In this paper we introduce and study the Maximum-Average Subtensor ($p$-MAS) problem, in which one wants to find a subtensor of size $k$ of a given random tensor of size $N$, both of order $p$, with maximum sum of entries. We are motivated by recent work on the matrix case of the problem in which several equilibrium and non-equilibrium properties have been characterized analytically in the asymptotic regime $1 \ll k \ll N$, and a puzzling phenomenon was observed involving the coexistence of a clustered equilibrium phase and an efficient algorithm which produces submatrices in this phase. Here we extend previous results on equilibrium and algorithmic properties for the matrix case to the tensor case. We show that the tensor case has a similar equilibrium phase diagram as the matrix case, and an overall similar phenomenology for the considered algorithms. Additionally, we consider out-of-equilibrium landscape properties using Overlap Gap Properties and Franz-Parisi analysis, and discuss the implications or lack-thereof for average-case algorithmic hardness.
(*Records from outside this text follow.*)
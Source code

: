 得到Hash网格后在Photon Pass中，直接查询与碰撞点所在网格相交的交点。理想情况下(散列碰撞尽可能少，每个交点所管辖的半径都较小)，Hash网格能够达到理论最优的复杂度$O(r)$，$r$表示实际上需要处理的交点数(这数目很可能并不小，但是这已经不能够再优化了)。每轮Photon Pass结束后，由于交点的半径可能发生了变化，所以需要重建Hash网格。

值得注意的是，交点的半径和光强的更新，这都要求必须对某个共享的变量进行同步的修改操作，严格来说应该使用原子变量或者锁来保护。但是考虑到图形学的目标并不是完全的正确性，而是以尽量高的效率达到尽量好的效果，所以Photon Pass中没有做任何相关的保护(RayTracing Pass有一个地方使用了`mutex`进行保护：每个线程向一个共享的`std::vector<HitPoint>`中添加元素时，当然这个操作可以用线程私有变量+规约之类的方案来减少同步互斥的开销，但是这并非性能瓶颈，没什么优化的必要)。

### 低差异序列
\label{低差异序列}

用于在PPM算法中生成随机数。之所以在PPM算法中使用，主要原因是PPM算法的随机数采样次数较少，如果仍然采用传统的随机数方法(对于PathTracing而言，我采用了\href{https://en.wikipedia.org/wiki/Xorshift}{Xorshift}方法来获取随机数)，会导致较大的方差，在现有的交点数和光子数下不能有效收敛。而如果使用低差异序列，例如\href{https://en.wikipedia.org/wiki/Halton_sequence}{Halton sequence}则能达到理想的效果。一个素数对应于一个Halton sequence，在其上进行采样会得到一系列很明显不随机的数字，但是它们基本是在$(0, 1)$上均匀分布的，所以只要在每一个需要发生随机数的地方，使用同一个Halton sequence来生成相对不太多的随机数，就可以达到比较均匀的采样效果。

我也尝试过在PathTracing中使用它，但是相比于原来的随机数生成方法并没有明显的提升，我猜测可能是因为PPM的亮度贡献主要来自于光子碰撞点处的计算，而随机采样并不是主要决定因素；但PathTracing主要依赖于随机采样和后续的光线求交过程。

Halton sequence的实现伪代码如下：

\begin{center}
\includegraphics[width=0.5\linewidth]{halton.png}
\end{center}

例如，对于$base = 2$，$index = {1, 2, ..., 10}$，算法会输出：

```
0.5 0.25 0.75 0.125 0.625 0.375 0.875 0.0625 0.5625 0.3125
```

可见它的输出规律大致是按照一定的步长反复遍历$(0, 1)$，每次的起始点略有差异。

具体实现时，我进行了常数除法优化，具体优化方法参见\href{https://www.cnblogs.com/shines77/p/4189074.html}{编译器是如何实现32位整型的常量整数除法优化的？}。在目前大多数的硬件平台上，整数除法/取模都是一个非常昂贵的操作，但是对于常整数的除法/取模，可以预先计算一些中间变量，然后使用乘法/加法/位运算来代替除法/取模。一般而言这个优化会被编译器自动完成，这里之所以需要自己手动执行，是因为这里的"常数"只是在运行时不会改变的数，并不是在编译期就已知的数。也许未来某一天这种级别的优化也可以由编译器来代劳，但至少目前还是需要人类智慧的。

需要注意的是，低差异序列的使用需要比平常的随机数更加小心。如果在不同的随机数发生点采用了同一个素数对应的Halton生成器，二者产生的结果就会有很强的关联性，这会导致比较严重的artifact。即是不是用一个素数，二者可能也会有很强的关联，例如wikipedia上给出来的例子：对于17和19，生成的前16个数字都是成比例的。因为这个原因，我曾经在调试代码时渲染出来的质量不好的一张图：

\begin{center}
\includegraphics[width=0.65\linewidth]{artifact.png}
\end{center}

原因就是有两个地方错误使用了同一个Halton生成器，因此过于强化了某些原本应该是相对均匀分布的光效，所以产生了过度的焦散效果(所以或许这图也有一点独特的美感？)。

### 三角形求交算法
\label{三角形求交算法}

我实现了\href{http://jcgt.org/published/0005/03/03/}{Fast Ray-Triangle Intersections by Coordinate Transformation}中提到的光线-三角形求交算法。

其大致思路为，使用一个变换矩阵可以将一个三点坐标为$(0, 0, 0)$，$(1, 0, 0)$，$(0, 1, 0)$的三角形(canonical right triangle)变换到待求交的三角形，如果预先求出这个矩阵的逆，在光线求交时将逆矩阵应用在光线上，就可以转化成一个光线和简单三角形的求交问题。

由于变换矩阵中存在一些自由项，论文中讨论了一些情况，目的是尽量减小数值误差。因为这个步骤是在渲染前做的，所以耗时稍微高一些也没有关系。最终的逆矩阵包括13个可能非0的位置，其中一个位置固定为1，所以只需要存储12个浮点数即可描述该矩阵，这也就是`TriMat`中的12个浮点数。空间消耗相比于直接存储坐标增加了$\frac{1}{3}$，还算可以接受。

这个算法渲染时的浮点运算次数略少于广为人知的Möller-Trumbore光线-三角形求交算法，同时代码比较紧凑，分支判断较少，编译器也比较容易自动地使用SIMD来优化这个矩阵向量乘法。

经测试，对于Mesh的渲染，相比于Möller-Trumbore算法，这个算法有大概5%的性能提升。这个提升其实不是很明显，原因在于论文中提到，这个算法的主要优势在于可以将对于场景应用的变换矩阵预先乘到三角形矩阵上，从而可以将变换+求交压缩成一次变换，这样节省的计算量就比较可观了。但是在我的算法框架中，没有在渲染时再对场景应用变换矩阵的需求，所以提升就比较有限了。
翻译：本文提出并研究了最大平均子张量（p-MAS）问题，其目标是在给定大小为N的随机张量（两者均为p阶）中寻找大小为k的子张量，使得其元素和达到最大。该研究受到近期矩阵版本问题工作的启发，其中在渐近区域1≪k≪N内，多个平衡与非平衡特性已通过解析方法得到表征，并观察到一个涉及聚类平衡相与在该相中生成子矩阵的高效算法共存的现象。本文将先前关于矩阵版本的平衡特性和算法性质的结果扩展至张量情形。研究表明，张量情形具有与矩阵情形相似的平衡相图，且所考察算法呈现整体相似的现象学特征。此外，本文通过重叠间隙性质和Franz-Parisi分析探讨了非平衡景观特性，并讨论了其对平均情形算法复杂性的影响或缺失意义。